:: Data section ::
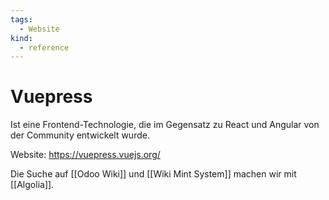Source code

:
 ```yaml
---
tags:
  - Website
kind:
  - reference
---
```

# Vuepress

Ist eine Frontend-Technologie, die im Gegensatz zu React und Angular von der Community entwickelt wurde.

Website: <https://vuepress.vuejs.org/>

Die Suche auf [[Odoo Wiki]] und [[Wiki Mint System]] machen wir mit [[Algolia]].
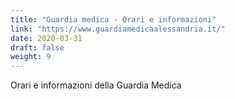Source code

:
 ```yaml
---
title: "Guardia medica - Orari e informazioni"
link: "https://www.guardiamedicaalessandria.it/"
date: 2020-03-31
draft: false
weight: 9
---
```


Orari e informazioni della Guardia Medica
--
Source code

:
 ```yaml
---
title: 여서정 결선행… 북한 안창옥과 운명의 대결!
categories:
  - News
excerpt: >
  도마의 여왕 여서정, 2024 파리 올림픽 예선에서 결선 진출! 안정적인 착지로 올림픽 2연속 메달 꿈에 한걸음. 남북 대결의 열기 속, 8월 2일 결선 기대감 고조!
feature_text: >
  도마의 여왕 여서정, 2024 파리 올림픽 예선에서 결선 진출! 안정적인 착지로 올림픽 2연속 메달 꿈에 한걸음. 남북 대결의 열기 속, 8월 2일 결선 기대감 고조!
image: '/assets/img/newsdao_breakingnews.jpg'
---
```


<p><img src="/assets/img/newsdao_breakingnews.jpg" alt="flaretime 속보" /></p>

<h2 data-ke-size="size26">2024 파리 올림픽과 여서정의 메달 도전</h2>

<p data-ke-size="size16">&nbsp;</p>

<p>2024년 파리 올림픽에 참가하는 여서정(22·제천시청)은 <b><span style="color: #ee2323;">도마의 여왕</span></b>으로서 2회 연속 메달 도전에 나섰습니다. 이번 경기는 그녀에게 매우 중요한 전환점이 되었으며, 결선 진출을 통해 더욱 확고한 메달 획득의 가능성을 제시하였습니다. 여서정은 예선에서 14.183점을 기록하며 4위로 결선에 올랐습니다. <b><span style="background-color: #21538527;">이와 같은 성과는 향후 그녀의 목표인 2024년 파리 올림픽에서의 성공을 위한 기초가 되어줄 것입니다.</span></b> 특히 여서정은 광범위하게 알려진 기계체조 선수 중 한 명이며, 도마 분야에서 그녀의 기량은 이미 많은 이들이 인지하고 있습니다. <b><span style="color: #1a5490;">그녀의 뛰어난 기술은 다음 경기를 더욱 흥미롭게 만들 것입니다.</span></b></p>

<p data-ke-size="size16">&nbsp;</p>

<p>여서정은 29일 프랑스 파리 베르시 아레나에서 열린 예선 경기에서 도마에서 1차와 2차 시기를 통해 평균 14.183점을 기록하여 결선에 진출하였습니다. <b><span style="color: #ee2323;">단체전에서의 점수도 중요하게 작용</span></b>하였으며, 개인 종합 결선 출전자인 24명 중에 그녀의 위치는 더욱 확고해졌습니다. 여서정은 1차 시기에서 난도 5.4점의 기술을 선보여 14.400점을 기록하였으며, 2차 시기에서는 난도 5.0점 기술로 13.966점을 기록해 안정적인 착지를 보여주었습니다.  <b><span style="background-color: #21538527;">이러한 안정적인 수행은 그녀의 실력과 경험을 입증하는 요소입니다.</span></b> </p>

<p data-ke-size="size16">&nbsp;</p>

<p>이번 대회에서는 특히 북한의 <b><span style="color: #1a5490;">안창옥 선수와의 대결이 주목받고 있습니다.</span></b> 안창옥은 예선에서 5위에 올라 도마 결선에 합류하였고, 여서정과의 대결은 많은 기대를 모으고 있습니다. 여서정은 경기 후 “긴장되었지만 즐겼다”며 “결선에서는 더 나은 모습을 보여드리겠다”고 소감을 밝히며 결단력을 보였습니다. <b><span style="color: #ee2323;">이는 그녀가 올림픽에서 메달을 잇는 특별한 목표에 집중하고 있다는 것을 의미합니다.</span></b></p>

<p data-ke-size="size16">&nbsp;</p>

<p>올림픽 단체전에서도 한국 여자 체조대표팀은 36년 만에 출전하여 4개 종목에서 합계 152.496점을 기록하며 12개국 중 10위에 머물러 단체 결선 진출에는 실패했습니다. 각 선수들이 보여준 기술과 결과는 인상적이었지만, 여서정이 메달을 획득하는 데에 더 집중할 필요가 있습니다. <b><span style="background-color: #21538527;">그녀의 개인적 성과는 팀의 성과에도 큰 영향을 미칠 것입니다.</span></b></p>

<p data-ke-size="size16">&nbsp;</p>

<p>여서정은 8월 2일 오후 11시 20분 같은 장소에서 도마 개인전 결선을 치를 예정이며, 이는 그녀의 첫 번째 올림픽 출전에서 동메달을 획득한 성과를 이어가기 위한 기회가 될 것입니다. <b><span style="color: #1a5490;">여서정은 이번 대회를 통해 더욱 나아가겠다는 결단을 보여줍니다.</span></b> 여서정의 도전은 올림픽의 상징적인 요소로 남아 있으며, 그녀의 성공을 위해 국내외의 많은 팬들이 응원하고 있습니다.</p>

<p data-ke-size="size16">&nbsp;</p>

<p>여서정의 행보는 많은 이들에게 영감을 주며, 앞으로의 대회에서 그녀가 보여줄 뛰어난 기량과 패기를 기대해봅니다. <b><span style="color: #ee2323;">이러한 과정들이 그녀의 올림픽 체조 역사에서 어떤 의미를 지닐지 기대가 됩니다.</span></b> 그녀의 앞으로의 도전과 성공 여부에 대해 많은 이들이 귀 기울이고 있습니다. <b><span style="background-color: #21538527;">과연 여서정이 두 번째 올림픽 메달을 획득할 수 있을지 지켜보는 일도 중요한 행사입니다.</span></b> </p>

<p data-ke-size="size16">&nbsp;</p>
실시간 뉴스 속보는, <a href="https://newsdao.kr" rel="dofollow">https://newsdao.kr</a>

:: Work task ::
Sift the data above for lines with "informazioni", then copy each one.

:: Exercise solution ::
title: "Guardia medica - Orari e informazioni"
Orari e informazioni della Guardia Medica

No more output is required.